HOLLY CULP
Opinions Editor
Quite frankly, I feel downright sorry for U.S. President Barack Obama.
He had a massive presidential campaign that moved America into voting for him and was given two wars and an economic disaster to deal with, all the while fighting accusations that he was a communist Muslim Nazi (which, when combined, are comically absurd).
Americans have accumulated all of these expectations for Obama and often fail to realize that he is following the legacy of a man who fucked America into an irreparable, unrecognizable state. And on Oct. 9 the international community did their part to bestow their grand expectations on Obama by awarding him the 2009 Nobel Peace Prize.
Although I am one of those cheesy, blindly naive Obama supporters who almost considered purchasing a “Hope” poster at last year’s poster sale (and he hadn’t even won yet) I think it may be a bit too soon.
This year had 205 candidates for the prize and Barack Obama won over the likes of Zimbabwean Prime Minister Morgan Tsvangirai, Afghanistan’s human rights activist Sima Samar and other influential figures.
Obama has been in office for less than a year. By receiving the Nobel Peace Prize he has joined the ranks of only three former U.S. presidents: Teddy Roosevelt, Woodrow Wilson and Jimmy Carter. Almost everyone in America is expressing the same “Wtf?” sentiment.
However, the Nobel committee admitted that they gave it to Obama in hopes it would help him achieve the things he was trying to do. This mirrors the support for Obama’s efforts for peace and nuclear disarmament on an international level that he largely fails to find in his own country.
There are a lot of people claiming that Obama has done “nothing,” possibly the same ones who heaped hefty expectations on Obama and, when they did not see immediate changes, threw a collective tantrum.

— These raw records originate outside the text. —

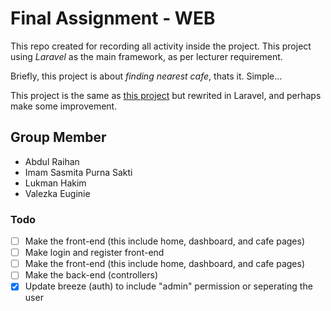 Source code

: # Final Assignment - WEB

This repo created for recording all activity inside the project.
This project using *Laravel* as the main framework, as per lecturer requirement.

Briefly, this project is about *finding nearest cafe*, thats it. Simple...

This project is the same as [this project](https://github.com/supimadi/nongkieshttps://github.com/supimadi/nongkies) but rewrited in Laravel,
and perhaps make some improvement. 

## Group Member

- Abdul Raihan
- Imam Sasmita Purna Sakti
- Lukman Hakim
- Valezka Euginie

### Todo
- [ ] Make the front-end (this include home, dashboard, and cafe pages)
- [ ] Make login and register front-end
- [ ] Make the front-end (this include home, dashboard, and cafe pages)
- [ ] Make the back-end (controllers)
- [x] Update breeze (auth) to include "admin" permission or seperating the user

These people need to be reminded that it is infinitely easier to start a war than it is to resolve one and that America cannot be the universal cure-all for international disputes. And while I agree that the award was given earlier than necessary, I don’t think people are justified in saying that he has done nothing.
He has done what he can with an otherwise deplorable situation: economic disaster, two wars dumped onto his lap and an extremely anti-American global climate. In the short time he has been in office he has improved the global opinion of America (despite the citizens who work so hard to discredit their country) and improved relations with countries that the former Bush administration had no qualms ignoring.
My only major concern with Obama receiving the prize is that if he goes on to do notable things more deserving of a Nobel Peace Prize, will he receive it again? Or will the future great deeds that we all expect him to accomplish go unacknowledged?
Cheers to the Nobel committee and members of the global community who want to see Obama succeed. The world wants to see America change and the Nobel Peace Prize could be a way to endorse that change.